++++ Task material
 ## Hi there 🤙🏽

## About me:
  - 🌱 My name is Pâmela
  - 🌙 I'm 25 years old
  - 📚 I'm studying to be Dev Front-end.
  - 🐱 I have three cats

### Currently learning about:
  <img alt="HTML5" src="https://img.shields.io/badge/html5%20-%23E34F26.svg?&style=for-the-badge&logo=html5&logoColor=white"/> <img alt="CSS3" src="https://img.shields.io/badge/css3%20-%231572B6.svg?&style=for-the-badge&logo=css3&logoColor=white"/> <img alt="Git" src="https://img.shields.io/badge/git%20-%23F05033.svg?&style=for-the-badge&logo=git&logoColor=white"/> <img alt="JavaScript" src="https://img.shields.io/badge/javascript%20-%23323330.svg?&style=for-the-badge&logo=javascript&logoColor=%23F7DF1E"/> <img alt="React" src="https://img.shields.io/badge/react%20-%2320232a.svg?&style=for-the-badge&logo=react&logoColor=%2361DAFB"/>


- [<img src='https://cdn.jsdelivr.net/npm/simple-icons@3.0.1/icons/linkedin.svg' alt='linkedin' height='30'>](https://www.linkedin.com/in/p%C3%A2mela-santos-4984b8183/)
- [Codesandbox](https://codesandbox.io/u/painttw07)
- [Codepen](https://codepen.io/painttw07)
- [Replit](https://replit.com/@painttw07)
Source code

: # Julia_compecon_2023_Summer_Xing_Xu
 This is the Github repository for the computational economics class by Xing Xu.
++++++++
> [Exercise requirements] Go over the records above line by line and count those holding the word "https". Reply only with the number.

> [Task output] 5